Stored data:
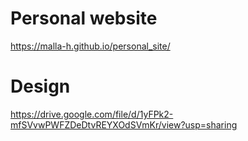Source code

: # Personal website
https://malla-h.github.io/personal_site/
# Design
https://drive.google.com/file/d/1yFPk2-mfSVvwPWFZDeDtvREYXOdSVmKr/view?usp=sharing
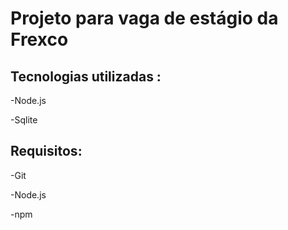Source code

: <h1>Projeto para vaga de estágio da Frexco </h1>

<h2>Tecnologias utilizadas :</h2>
-Node.js 

-Sqlite 


<h2>Requisitos:</h2>

-Git

-Node.js

-npm















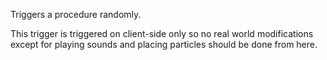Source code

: Triggers a procedure randomly.

This trigger is triggered on client-side only so no real world modifications except for 
playing sounds and placing particles should be done from here.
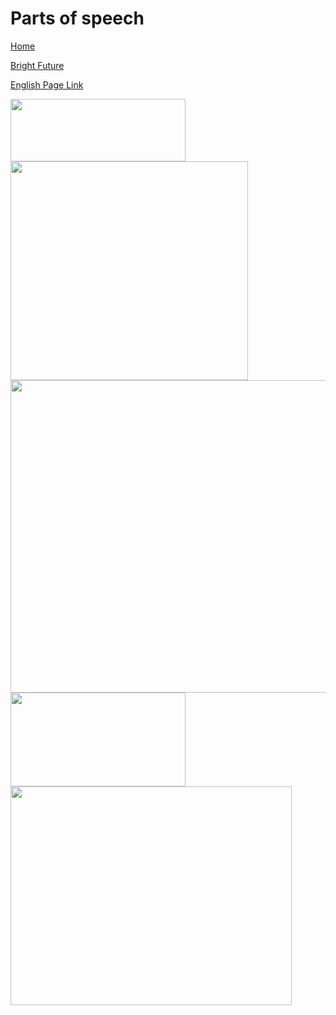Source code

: # Parts of speech


[Home](all-files-links.md)

[Bright Future](bright-future.md)

[English Page Link](all-english-links.md)


<img src="https://i.ytimg.com/vi/0l69KEx7GQo/maxresdefault.jpg" width="280" height="100">
<img src="https://i.pinimg.com/736x/70/2d/44/702d444f2f32bd161726cd9ceeb97863.jpg" width="380" height="350">
<img src="https://exampariksha.com/wp-content/uploads/2015/02/parts-of-speech.jpg" width="520" height="500">

<img src="https://mycoaching.in/wp-content/uploads/Parts-of-Speech.webp" width="280" height="150">
<img src="https://vuniversity.in/wp-content/uploads/2023/09/Parts-Of-Speech.png" width="450" height="350">
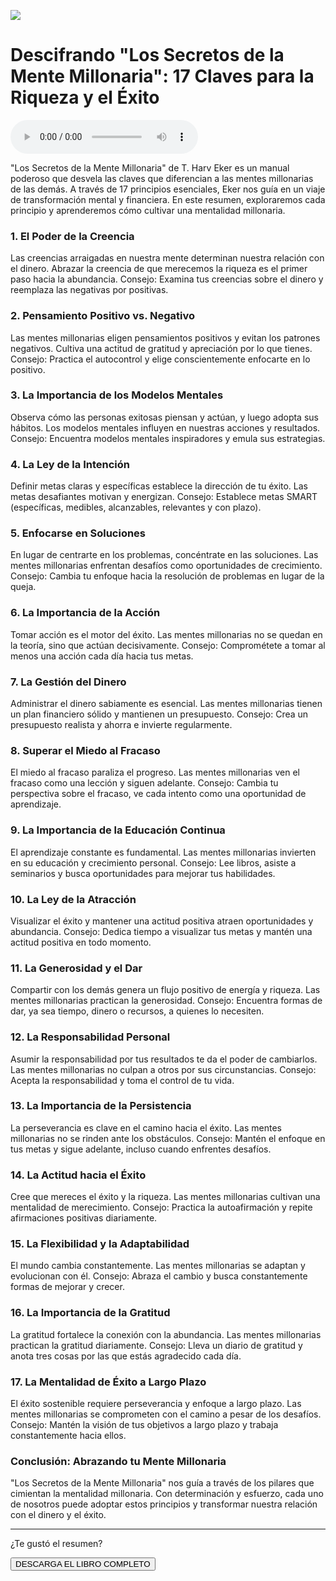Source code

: ![](../content/lsdlmm/imgs/los-secretos-la-mente-millonaria-t-harv-eker-resumen-animado.jpg)

# Descifrando "Los Secretos de la Mente Millonaria": 17 Claves para la Riqueza y el Éxito

<audio src="../content/lsdlmm/lsdlmm.mp3" controls></audio>


"Los Secretos de la Mente Millonaria" de T. Harv Eker es un manual poderoso que desvela las claves que diferencian a las mentes millonarias de las demás. A través de 17 principios esenciales, Eker nos guía en un viaje de transformación mental y financiera. En este resumen, exploraremos cada principio y aprenderemos cómo cultivar una mentalidad millonaria.

### 1. El Poder de la Creencia

Las creencias arraigadas en nuestra mente determinan nuestra relación con el dinero. Abrazar la creencia de que merecemos la riqueza es el primer paso hacia la abundancia. Consejo: Examina tus creencias sobre el dinero y reemplaza las negativas por positivas.

### 2. Pensamiento Positivo vs. Negativo

Las mentes millonarias eligen pensamientos positivos y evitan los patrones negativos. Cultiva una actitud de gratitud y apreciación por lo que tienes. Consejo: Practica el autocontrol y elige conscientemente enfocarte en lo positivo.

### 3. La Importancia de los Modelos Mentales

Observa cómo las personas exitosas piensan y actúan, y luego adopta sus hábitos. Los modelos mentales influyen en nuestras acciones y resultados. Consejo: Encuentra modelos mentales inspiradores y emula sus estrategias.

### 4. La Ley de la Intención

Definir metas claras y específicas establece la dirección de tu éxito. Las metas desafiantes motivan y energizan. Consejo: Establece metas SMART (específicas, medibles, alcanzables, relevantes y con plazo).

### 5. Enfocarse en Soluciones

En lugar de centrarte en los problemas, concéntrate en las soluciones. Las mentes millonarias enfrentan desafíos como oportunidades de crecimiento. Consejo: Cambia tu enfoque hacia la resolución de problemas en lugar de la queja.

### 6. La Importancia de la Acción

Tomar acción es el motor del éxito. Las mentes millonarias no se quedan en la teoría, sino que actúan decisivamente. Consejo: Comprométete a tomar al menos una acción cada día hacia tus metas.

### 7. La Gestión del Dinero

Administrar el dinero sabiamente es esencial. Las mentes millonarias tienen un plan financiero sólido y mantienen un presupuesto. Consejo: Crea un presupuesto realista y ahorra e invierte regularmente.

### 8. Superar el Miedo al Fracaso

El miedo al fracaso paraliza el progreso. Las mentes millonarias ven el fracaso como una lección y siguen adelante. Consejo: Cambia tu perspectiva sobre el fracaso, ve cada intento como una oportunidad de aprendizaje.

### 9. La Importancia de la Educación Continua

El aprendizaje constante es fundamental. Las mentes millonarias invierten en su educación y crecimiento personal. Consejo: Lee libros, asiste a seminarios y busca oportunidades para mejorar tus habilidades.

### 10. La Ley de la Atracción

Visualizar el éxito y mantener una actitud positiva atraen oportunidades y abundancia. Consejo: Dedica tiempo a visualizar tus metas y mantén una actitud positiva en todo momento.

### 11. La Generosidad y el Dar

Compartir con los demás genera un flujo positivo de energía y riqueza. Las mentes millonarias practican la generosidad. Consejo: Encuentra formas de dar, ya sea tiempo, dinero o recursos, a quienes lo necesiten.

### 12. La Responsabilidad Personal

Asumir la responsabilidad por tus resultados te da el poder de cambiarlos. Las mentes millonarias no culpan a otros por sus circunstancias. Consejo: Acepta la responsabilidad y toma el control de tu vida.

### 13. La Importancia de la Persistencia

La perseverancia es clave en el camino hacia el éxito. Las mentes millonarias no se rinden ante los obstáculos. Consejo: Mantén el enfoque en tus metas y sigue adelante, incluso cuando enfrentes desafíos.

### 14. La Actitud hacia el Éxito

Cree que mereces el éxito y la riqueza. Las mentes millonarias cultivan una mentalidad de merecimiento. Consejo: Practica la autoafirmación y repite afirmaciones positivas diariamente.

### 15. La Flexibilidad y la Adaptabilidad

El mundo cambia constantemente. Las mentes millonarias se adaptan y evolucionan con él. Consejo: Abraza el cambio y busca constantemente formas de mejorar y crecer.

### 16. La Importancia de la Gratitud

La gratitud fortalece la conexión con la abundancia. Las mentes millonarias practican la gratitud diariamente. Consejo: Lleva un diario de gratitud y anota tres cosas por las que estás agradecido cada día.

### 17. La Mentalidad de Éxito a Largo Plazo

El éxito sostenible requiere perseverancia y enfoque a largo plazo. Las mentes millonarias se comprometen con el camino a pesar de los desafíos. Consejo: Mantén la visión de tus objetivos a largo plazo y trabaja constantemente hacia ellos.

### Conclusión: Abrazando tu Mente Millonaria

"Los Secretos de la Mente Millonaria" nos guía a través de los pilares que cimientan la mentalidad millonaria. Con determinación y esfuerzo, cada uno de nosotros puede adoptar estos principios y transformar nuestra relación con el dinero y el éxito.

<hr>
<div class="center">
	<p>¿Te gustó el resumen?</p>
	<button onclick="downloadBook()">DESCARGA EL LIBRO COMPLETO</button>
<div>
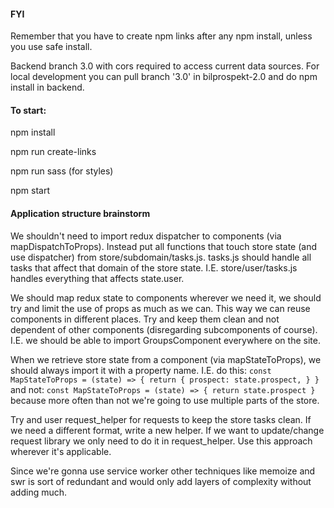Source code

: #### FYI

Remember that you have to create npm links after any npm install, unless you use safe install.

Backend branch 3.0 with cors required to access current data sources. For local development you can pull branch '3.0' in bilprospekt-2.0 and do npm install in backend.


#### To start:

npm install

npm run create-links

npm run sass (for styles)

npm start

#### Application structure brainstorm

We shouldn't need to import redux dispatcher to components (via mapDispatchToProps). Instead put all functions that touch store state (and use dispatcher) from store/subdomain/tasks.js. tasks.js should handle all tasks that affect that domain of the store state. I.E. store/user/tasks.js handles everything that affects state.user.

We should map redux state to components wherever we need it, we should try and limit the use of props as much as we can. This way we can reuse components in different places. Try and keep them clean and not dependent of other components (disregarding subcomponents of course). I.E. we should be able to import GroupsComponent everywhere on the site.

When we retrieve store state from a component (via mapStateToProps), we should always import it with a property name. I.E. do this:
`const MapStateToProps = (state) => {
    return {
        prospect: state.prospect,
    }
}`
and not:
`const MapStateToProps = (state) => {
     return state.prospect
 }` 
because more often than not we're going to use multiple parts of the store.

Try and user request_helper for requests to keep the store tasks clean. If we need a different format, write a new helper. If we want to update/change request library we only need to do it in request_helper. Use this approach wherever it's applicable.

Since we're gonna use service worker other techniques like memoize and swr is sort of redundant and would only add layers of complexity without adding much.
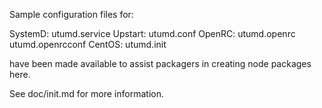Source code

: Sample configuration files for:

SystemD: utumd.service
Upstart: utumd.conf
OpenRC:  utumd.openrc
         utumd.openrcconf
CentOS:  utumd.init

have been made available to assist packagers in creating node packages here.

See doc/init.md for more information.
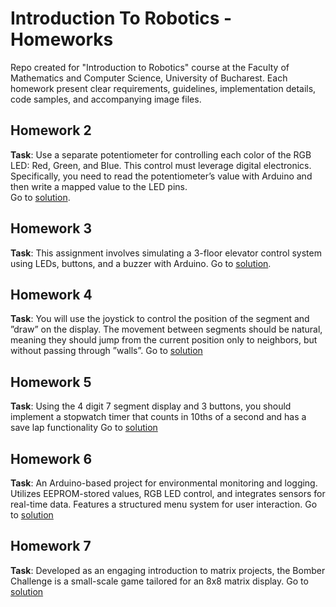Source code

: # Introduction To Robotics - Homeworks
Repo created for "Introduction to Robotics" course at the Faculty of Mathematics and Computer Science, University of Bucharest. Each homework present clear requirements, guidelines, implementation details, code samples, and accompanying image files.

## Homework 2
**Task**: Use a separate potentiometer for controlling each color of the RGB LED: Red, Green, and Blue. This control must leverage digital electronics. Specifically, you need to read the potentiometer’s value with Arduino and then write a mapped value to the LED pins.\
Go to [solution](./Homework2/README.md).

## Homework 3
**Task**: This assignment involves simulating a 3-floor elevator control system using LEDs, buttons, and a buzzer with Arduino.
Go to [solution](./Homework3/README.md).

## Homework 4
**Task**: You will use the joystick to control the position of the segment and ”draw” on the display. The movement between segments should be natural, meaning they should jump from the current position only to neighbors, but without passing through ”walls”.
Go to [solution](./Homework4/README.md)

## Homework 5
**Task**: Using the 4 digit 7 segment display and 3 buttons, you should implement a stopwatch timer that counts in 10ths of a second and has a save lap functionality
Go to [solution](./Homework5/README.md)

## Homework 6
**Task**: An Arduino-based project for environmental monitoring and logging. Utilizes EEPROM-stored values, RGB LED control, and integrates sensors for real-time data. Features a structured menu system for user interaction.
Go to [solution](./Homework6/README.md)

## Homework 7
**Task**: Developed as an engaging introduction to matrix projects, the Bomber Challenge is a small-scale game tailored for an 8x8 matrix display.
Go to [solution](./Homework7/README.md)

WORK REQUIRED: Look through the lines above and collect those with the word "busca".

EXPECTED ANSWER:
El aprendizaje constante es fundamental. Las mentes millonarias invierten en su educación y crecimiento personal. Consejo: Lee libros, asiste a seminarios y busca oportunidades para mejorar tus habilidades.
El mundo cambia constantemente. Las mentes millonarias se adaptan y evolucionan con él. Consejo: Abraza el cambio y busca constantemente formas de mejorar y crecer.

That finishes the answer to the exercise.